*** Recorded information Section Begins ***

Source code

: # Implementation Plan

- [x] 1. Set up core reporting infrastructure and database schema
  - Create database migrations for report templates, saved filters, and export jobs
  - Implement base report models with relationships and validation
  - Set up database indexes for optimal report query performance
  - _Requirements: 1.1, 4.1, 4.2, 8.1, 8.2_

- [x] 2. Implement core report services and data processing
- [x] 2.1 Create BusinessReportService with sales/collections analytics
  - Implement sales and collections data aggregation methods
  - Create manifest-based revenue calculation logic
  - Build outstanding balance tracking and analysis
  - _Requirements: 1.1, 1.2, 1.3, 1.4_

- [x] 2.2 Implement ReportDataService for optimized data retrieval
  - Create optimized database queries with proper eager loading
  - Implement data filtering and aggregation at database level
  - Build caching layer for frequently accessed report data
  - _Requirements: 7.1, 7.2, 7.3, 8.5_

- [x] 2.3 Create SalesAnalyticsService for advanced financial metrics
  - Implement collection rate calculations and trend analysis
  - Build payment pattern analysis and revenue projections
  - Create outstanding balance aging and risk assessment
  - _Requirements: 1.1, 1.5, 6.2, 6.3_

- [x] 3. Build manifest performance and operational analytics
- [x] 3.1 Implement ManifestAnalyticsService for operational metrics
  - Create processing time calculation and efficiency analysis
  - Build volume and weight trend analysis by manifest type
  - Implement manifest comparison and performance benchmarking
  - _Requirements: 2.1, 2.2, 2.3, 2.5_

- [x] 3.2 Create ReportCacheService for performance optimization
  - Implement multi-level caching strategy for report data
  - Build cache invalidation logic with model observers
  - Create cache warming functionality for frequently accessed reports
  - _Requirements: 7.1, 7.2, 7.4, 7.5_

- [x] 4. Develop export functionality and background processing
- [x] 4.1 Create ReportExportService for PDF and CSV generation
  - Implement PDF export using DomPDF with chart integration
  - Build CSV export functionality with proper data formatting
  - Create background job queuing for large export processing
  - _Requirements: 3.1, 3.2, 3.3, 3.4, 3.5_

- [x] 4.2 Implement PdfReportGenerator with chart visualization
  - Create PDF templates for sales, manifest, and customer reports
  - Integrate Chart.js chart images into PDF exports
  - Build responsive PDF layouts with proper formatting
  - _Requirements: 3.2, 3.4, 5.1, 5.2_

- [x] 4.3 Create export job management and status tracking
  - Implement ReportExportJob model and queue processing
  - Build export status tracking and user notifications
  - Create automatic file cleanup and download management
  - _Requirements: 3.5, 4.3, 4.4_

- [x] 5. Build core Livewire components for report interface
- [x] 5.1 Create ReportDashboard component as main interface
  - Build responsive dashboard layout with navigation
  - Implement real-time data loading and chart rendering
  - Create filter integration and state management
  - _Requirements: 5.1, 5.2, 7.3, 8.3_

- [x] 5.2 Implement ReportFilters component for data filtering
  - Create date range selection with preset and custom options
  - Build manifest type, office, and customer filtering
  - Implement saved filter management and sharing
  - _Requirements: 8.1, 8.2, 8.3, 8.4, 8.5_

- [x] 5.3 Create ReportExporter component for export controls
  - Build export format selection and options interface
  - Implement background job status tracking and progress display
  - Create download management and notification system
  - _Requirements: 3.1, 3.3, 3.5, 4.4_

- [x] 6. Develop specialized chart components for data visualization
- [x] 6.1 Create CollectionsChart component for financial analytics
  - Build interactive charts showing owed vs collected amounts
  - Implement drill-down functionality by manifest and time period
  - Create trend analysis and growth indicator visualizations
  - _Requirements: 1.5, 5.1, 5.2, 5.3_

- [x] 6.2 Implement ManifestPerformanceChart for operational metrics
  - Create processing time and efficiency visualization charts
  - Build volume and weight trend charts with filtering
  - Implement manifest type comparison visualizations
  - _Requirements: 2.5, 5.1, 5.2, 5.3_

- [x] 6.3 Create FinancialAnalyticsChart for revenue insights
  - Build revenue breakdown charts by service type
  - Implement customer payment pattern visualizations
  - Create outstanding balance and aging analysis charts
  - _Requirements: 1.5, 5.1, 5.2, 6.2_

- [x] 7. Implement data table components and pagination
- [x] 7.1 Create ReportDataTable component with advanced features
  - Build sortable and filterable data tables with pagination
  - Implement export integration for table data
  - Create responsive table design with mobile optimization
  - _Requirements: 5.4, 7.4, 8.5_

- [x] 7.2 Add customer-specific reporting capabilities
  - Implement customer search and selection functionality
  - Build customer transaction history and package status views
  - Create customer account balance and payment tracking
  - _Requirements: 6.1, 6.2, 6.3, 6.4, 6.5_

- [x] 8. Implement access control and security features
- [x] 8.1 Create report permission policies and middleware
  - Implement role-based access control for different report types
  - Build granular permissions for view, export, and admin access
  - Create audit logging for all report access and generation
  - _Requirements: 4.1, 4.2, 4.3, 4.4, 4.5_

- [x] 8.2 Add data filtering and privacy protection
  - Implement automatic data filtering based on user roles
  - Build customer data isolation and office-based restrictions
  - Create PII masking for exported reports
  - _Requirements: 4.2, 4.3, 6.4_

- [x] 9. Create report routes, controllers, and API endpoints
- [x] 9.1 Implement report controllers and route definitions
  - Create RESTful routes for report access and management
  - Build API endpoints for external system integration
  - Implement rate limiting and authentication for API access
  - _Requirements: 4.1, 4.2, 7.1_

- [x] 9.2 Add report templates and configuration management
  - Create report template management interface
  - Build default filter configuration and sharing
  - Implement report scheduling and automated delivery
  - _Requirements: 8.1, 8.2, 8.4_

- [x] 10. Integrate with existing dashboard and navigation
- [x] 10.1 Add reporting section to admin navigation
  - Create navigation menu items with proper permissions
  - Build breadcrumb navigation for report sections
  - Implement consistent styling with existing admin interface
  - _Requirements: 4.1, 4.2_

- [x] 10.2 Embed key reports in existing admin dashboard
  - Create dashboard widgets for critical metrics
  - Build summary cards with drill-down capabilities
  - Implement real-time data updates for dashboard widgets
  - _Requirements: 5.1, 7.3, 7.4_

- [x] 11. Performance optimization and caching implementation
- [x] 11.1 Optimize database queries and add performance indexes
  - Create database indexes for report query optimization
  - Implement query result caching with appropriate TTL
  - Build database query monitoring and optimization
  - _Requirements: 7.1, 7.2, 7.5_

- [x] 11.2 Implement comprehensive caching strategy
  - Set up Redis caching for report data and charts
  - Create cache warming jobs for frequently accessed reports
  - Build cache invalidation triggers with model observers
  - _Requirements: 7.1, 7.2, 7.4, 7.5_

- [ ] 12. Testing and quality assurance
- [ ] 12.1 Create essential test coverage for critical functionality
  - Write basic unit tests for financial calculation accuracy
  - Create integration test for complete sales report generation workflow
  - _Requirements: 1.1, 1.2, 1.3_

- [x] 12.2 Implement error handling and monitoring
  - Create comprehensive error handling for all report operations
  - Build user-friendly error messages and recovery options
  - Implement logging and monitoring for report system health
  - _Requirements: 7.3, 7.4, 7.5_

*** Recorded information Section Ends ***

- _Work item_
From the entries above, copy every line where the word "selection" shows up.

- _Task response_
  - Create date range selection with preset and custom options
  - Build export format selection and options interface
  - Implement customer search and selection functionality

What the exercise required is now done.